El amor de Jesucristo es igual.
Siempre está ahí haciendo nuevo el día pero nosotros somos novios despechados
que no le hacemos caso porque las cosas no nos van bien, porque los hombres son
malos, porque los curas son pecadores. Que estas cosas no nos oculten la
realidad, la verdad del amor de Jesucristo. Desde siempre y para siempre Él
está ahí esperándonos.
El evangelio de Mateo nos da la
lista de los doce hombres que Jesús llamó para continuar esta obra de amor. Doce
hombres incultos, débiles, pecadores. Pedro, el primero de la lista, el que le
niega, el que se duerme. Juan y Santiago, los pretenciosos, los que quieren ser
importantes. Tomás, el que duda. Mateo, el cobrador de impuestos, el que engaña
a la gente y cobra de más. Judas, el que lo entrega con un beso. Una docena de
hombres duros de corazón y más bien cobardes.

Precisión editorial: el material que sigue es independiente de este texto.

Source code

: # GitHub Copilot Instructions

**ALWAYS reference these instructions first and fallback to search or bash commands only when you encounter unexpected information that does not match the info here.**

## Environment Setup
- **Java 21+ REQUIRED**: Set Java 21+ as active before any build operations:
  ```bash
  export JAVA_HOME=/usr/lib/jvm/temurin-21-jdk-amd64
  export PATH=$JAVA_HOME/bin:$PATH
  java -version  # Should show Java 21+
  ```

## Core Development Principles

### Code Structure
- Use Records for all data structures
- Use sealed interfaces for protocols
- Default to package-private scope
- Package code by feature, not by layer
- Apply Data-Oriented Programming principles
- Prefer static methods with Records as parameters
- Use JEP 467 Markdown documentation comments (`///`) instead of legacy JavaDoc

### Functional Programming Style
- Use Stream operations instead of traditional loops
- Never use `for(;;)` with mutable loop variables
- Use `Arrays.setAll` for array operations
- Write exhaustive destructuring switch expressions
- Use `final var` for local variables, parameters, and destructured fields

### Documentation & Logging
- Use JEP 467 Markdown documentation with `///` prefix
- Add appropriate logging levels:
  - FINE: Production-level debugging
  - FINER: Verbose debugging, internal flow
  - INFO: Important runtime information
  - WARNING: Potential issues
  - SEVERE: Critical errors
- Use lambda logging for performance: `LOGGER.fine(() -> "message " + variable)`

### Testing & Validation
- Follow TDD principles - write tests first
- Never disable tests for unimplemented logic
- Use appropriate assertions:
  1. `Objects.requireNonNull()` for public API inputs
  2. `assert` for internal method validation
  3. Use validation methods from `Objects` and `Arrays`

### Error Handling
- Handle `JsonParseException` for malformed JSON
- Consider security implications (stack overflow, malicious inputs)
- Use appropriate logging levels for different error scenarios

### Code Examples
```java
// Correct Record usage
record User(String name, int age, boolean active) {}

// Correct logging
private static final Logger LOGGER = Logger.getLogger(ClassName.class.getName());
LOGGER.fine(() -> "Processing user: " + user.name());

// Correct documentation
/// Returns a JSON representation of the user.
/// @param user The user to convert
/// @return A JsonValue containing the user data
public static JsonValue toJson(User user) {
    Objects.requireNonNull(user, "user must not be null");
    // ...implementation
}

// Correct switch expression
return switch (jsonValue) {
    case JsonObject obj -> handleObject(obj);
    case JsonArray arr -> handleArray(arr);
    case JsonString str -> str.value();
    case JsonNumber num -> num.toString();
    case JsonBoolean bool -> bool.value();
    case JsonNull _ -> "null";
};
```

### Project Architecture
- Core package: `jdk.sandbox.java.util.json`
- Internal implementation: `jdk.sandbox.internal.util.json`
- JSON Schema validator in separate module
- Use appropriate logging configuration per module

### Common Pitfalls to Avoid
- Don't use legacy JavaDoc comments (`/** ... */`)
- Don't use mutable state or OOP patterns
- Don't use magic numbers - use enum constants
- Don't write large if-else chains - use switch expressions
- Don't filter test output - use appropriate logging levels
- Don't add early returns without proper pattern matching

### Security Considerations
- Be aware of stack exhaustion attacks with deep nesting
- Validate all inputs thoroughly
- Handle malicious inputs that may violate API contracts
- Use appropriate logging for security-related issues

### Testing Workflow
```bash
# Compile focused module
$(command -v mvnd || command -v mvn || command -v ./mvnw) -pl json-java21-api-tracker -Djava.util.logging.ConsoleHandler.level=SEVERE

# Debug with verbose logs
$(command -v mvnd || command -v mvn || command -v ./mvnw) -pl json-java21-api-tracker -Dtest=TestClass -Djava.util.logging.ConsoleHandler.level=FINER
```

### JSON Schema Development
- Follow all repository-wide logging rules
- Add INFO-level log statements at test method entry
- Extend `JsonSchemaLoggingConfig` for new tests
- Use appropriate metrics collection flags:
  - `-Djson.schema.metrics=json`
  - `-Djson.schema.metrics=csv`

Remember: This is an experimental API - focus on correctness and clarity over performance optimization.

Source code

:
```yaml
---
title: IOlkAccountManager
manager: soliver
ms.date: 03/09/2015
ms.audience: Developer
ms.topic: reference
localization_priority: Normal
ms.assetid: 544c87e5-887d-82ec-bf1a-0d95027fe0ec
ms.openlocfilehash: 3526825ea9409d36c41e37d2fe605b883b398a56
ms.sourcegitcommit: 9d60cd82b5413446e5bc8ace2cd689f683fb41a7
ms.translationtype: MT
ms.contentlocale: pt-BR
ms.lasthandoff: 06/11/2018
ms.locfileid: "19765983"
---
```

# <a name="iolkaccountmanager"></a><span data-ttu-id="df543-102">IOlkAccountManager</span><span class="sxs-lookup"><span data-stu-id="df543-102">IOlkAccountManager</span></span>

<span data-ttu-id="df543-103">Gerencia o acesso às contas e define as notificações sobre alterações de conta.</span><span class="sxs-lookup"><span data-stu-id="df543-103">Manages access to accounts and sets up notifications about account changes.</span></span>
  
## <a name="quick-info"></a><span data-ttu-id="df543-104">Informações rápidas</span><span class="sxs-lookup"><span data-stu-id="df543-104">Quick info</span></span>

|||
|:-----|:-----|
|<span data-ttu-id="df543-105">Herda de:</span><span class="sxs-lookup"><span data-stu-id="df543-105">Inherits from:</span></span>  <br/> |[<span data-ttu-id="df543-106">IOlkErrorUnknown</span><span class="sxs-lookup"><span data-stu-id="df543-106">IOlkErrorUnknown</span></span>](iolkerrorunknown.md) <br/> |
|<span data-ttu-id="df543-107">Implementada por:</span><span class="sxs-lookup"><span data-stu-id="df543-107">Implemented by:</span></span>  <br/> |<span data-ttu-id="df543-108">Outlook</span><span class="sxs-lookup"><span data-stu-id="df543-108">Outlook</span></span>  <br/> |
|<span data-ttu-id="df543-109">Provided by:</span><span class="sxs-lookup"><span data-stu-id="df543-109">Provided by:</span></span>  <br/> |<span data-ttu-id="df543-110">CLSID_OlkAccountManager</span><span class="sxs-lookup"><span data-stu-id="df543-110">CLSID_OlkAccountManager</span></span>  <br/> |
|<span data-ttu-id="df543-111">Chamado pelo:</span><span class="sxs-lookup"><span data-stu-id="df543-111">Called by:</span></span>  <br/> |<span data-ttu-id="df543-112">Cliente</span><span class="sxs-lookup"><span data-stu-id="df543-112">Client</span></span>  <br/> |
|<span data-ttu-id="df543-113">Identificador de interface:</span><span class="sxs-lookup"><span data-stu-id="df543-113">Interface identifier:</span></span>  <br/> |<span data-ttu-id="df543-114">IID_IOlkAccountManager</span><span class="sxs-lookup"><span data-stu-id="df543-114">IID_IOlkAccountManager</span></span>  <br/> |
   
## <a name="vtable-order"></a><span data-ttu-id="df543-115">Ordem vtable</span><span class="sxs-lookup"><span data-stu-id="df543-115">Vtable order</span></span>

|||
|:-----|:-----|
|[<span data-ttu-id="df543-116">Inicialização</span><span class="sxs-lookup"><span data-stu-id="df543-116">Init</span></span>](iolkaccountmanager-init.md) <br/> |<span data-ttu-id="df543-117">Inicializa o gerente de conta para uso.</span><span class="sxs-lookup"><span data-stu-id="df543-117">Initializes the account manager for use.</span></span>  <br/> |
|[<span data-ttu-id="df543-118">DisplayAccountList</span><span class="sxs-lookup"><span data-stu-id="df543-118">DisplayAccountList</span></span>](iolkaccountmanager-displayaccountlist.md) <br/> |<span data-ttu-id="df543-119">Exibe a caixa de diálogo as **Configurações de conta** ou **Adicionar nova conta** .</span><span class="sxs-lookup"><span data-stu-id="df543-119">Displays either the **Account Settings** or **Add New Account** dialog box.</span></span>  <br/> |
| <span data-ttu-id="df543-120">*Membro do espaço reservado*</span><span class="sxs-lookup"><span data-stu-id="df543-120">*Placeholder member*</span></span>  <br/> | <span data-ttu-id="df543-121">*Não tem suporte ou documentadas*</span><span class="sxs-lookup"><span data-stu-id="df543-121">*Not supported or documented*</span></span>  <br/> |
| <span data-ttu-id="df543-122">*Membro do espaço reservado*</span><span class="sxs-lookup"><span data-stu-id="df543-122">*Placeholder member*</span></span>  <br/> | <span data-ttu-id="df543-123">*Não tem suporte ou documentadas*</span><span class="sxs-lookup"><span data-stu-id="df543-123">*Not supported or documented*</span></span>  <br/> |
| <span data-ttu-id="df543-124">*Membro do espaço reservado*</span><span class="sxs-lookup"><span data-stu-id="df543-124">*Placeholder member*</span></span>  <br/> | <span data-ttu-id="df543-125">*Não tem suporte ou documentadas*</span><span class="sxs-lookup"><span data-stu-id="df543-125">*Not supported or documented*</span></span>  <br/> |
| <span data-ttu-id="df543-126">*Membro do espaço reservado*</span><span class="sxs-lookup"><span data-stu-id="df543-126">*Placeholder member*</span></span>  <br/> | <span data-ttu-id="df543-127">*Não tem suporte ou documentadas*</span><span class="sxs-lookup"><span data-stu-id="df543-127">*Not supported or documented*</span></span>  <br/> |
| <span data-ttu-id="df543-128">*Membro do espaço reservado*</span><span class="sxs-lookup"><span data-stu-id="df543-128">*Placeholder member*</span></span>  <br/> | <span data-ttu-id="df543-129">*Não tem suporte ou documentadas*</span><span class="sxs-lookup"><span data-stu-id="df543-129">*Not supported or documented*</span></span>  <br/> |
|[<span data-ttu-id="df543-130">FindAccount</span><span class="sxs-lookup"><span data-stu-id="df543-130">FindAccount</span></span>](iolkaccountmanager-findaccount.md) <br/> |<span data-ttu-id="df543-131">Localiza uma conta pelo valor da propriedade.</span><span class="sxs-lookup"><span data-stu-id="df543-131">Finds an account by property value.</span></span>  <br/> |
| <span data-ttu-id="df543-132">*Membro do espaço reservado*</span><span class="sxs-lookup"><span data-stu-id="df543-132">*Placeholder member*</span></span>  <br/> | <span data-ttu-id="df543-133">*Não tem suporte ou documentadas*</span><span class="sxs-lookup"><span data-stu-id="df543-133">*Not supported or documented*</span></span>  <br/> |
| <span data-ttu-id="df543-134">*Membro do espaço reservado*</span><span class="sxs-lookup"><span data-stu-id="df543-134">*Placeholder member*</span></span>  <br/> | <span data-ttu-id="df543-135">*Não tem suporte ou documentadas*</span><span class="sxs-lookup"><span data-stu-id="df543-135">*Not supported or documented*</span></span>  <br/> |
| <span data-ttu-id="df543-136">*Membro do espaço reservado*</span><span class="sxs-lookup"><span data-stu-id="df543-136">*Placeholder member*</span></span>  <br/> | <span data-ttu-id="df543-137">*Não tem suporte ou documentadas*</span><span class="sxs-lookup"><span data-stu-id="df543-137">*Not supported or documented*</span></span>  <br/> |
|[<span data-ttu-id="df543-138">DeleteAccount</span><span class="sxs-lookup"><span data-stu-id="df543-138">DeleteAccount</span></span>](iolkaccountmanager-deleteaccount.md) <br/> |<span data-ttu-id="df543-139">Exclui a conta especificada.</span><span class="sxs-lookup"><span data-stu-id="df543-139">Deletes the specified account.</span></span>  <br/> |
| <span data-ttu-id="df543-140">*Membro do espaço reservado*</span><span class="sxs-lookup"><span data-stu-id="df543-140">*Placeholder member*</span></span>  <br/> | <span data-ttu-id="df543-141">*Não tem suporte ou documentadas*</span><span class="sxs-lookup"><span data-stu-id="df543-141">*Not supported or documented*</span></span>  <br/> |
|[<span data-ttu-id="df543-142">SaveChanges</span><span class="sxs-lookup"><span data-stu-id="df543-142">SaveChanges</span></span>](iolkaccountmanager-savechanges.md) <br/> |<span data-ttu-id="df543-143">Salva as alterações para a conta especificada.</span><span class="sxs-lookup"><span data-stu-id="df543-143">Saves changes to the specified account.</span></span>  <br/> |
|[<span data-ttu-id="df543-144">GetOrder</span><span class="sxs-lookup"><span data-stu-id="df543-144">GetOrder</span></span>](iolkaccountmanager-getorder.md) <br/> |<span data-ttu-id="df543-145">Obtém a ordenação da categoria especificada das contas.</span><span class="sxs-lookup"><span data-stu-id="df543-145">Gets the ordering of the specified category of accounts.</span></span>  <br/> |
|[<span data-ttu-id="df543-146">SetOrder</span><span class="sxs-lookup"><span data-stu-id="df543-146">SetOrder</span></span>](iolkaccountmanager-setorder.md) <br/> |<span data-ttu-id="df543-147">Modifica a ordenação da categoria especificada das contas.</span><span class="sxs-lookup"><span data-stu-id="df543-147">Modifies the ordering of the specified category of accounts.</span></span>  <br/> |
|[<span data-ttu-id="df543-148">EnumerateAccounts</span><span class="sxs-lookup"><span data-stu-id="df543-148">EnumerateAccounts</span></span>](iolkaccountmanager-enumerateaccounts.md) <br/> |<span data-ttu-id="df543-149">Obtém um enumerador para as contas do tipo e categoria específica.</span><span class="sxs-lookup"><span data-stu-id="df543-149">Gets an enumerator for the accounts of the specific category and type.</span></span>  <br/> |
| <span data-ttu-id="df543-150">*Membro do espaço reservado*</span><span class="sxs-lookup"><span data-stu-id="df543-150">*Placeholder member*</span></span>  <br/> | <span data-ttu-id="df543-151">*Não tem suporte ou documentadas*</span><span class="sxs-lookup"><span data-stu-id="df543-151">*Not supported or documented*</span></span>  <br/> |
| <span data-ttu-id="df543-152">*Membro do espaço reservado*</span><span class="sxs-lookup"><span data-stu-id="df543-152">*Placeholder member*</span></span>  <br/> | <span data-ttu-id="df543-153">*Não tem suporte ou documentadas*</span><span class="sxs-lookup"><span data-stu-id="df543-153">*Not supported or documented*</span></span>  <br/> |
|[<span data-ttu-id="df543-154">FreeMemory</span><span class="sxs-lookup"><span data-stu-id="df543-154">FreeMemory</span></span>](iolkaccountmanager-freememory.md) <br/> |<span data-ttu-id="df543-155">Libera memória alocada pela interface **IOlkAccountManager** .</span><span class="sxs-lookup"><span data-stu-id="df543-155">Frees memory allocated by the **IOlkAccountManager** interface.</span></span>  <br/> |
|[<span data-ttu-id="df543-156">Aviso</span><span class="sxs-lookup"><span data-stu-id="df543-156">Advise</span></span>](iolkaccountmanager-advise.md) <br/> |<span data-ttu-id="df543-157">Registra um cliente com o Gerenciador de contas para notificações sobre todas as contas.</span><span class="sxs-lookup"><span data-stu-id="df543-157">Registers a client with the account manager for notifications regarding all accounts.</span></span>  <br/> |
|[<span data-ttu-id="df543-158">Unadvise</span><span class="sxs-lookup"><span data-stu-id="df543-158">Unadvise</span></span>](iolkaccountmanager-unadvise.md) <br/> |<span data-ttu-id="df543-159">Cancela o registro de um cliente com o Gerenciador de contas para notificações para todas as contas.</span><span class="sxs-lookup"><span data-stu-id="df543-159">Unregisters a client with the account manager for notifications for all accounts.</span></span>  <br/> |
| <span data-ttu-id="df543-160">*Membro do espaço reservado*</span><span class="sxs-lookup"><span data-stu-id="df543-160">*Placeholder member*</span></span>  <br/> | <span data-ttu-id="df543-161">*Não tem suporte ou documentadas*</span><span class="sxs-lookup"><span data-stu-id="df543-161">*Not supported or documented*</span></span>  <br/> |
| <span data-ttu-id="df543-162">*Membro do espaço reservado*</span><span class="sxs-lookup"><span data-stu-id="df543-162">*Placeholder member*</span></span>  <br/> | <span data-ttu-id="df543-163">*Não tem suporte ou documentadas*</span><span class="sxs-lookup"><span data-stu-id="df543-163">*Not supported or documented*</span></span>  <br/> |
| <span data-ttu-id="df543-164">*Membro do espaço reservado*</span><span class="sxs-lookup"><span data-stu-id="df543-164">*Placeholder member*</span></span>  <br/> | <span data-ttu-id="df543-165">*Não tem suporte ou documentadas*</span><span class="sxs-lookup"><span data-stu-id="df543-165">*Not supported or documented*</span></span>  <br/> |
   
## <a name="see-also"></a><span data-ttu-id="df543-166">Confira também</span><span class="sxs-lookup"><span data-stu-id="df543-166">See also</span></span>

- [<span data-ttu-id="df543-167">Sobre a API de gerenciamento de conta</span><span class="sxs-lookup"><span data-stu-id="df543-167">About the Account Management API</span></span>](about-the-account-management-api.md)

Con estos hombres nació la Iglesia.
No se dedicaron a llorar la obra del Maestro. Guiados por el Espíritu Santo
decidieron continuar la obra comenzada por Jesús.
Aquí estamos nosotros, hoy, un
grupo de hombres y mujeres, una comunidad guiada por el Espíritu; no somos ni
mejores ni peores que aquellos doce hombres. Y queremos añadir nuestros nombres
a la lista de millones de creyentes decididos a continuar la ópera del Maestro.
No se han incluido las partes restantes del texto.